第32話 龍の瞳

 不意に名を呼ばれた気がして、ユイは瞼を開いた。

 どうやら長い間眠っていたようで、瞼を開いても視界がはっきりせずユイは少し困惑する。

 しかし再び眠る気にもなれず、何度か瞬きを繰り返している内に、次第に意識も視界もはっきりとしてきた。

「そうだ……海を見たんだった……広かったなぁ……塩辛いものが恋しくなる香りがしたな、あの強い風」

 はぁ、とユイは深いため息を吐き、直前の記憶を蘇らせた。

「……よいしょ」

 ユイはゆっくりと体を起こした。

 床を見れば、自分は上等な布団で眠っていたらしい。
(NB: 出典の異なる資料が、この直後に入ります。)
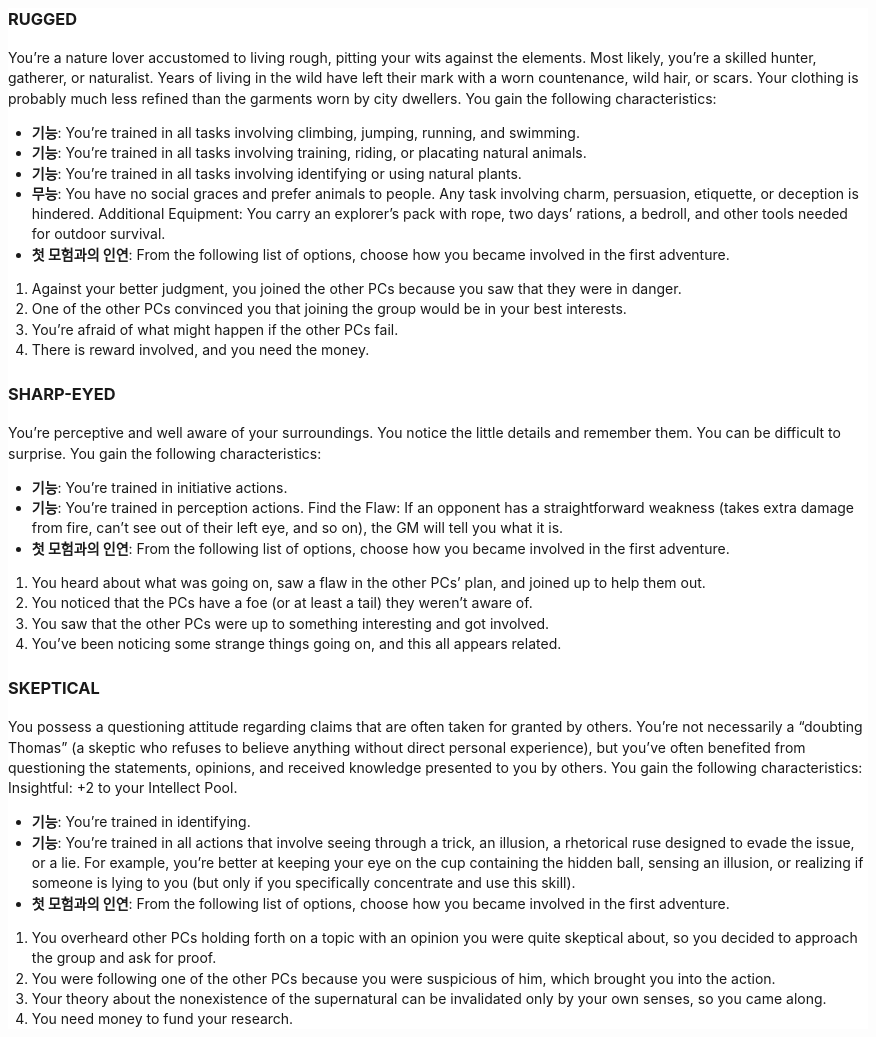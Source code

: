 ### RUGGED
You’re a nature lover accustomed to living rough, pitting your wits against the elements. Most likely, you’re a skilled hunter, gatherer, or naturalist. Years of living in the wild have left their mark with a worn countenance, wild hair, or scars. Your clothing is probably much less refined than the garments worn by city dwellers.
You gain the following characteristics:
- **기능**: You’re trained in all tasks involving climbing, jumping, running, and swimming.
- **기능**: You’re trained in all tasks involving training, riding, or placating natural animals.
- **기능**: You’re trained in all tasks involving identifying or using natural plants.
- **무능**: You have no social graces and prefer animals to people. Any task involving charm, persuasion, etiquette, or deception is hindered.
Additional Equipment: You carry an explorer’s pack with rope, two days’ rations, a bedroll, and other tools needed for outdoor survival.
- **첫 모험과의 인연**: From the following list of options, choose how you became involved in the first adventure.
1. Against your better judgment, you joined the other PCs because you saw that they were in danger.
2. One of the other PCs convinced you that joining the group would be in your best interests.
3. You’re afraid of what might happen if the other PCs fail.
4. There is reward involved, and you need the money.

### SHARP-EYED
You’re perceptive and well aware of your surroundings. You notice the little details and remember them. You can be difficult to surprise.
You gain the following characteristics:
- **기능**: You’re trained in initiative actions.
- **기능**: You’re trained in perception actions.
Find the Flaw: If an opponent has a straightforward weakness (takes extra damage from fire, can’t see out of their left eye, and so on), the GM will tell you what it is.
- **첫 모험과의 인연**: From the following list of options, choose how you became involved in the first adventure.
1. You heard about what was going on, saw a flaw in the other PCs’ plan, and joined up to help them out.
2. You noticed that the PCs have a foe (or at least a tail) they weren’t aware of.
3. You saw that the other PCs were up to something interesting and got involved.
4. You’ve been noticing some strange things going on, and this all appears related.

### SKEPTICAL
You possess a questioning attitude regarding claims that are often taken for granted by others. You’re not necessarily a “doubting Thomas” (a skeptic who refuses to believe anything without direct personal experience), but you’ve often benefited from questioning the statements, opinions, and received knowledge presented to you by others.
You gain the following characteristics:
Insightful: +2 to your Intellect Pool.
- **기능**: You’re trained in identifying.
- **기능**: You’re trained in all actions that involve seeing through a trick, an illusion, a rhetorical ruse designed to evade the issue, or a lie. For example, you’re better at keeping your eye on the cup containing the hidden ball, sensing an illusion, or realizing if someone is lying to you (but only if you specifically concentrate and use this skill).
- **첫 모험과의 인연**: From the following list of options, choose how you became involved in the first adventure.
1. You overheard other PCs holding forth on a topic with an opinion you were quite skeptical about, so you decided to approach the group and ask for proof.
2. You were following one of the other PCs because you were suspicious of him, which brought you into the action.
3. Your theory about the nonexistence of the supernatural can be invalidated only by your own senses, so you came along.
4. You need money to fund your research.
海を見た時には動かなかった身体が、今はとても軽く感じられた。

「よく眠ったからかな? それにしても、ここはどこなんだろう?」

 ユイはきょろきょろと辺りを見回してみるが、深い霧のような靄がかかっているせいで、まったく識別できない。

「ここは龍の瞳の内側だよ、ユイ」

 突然降って湧いた声に、ユイはびくりと体を震わせた。

「どこから……というか、私のことが見えているのか……この靄の中で」

 ユイは眉根を寄せた。

「ユイには、私の姿が見えるかな?」

 男とも女とも判断がつかない中性的な声は、わんわんと響いて発生元の方向すらわからない。

「えっと……靄がかかっていて、よく見えない!」

 ユイは布団から出て立ち上がり、上に向かって叫んだ。ユイの声も先程の声のように、わんわんと響く。

「どれ、今よく見えるようにしてやろう」

 声がそう言うと、ユイの前面から強くてあたたかな風がびゅうっと吹き、ユイの体をすり抜けて行った。

「うわっ……」

 ユイは咄嗟に手で風を遮る。その手を降ろすと靄はすっかり晴れていて、視線の先に二人の人物がいるのが見えた。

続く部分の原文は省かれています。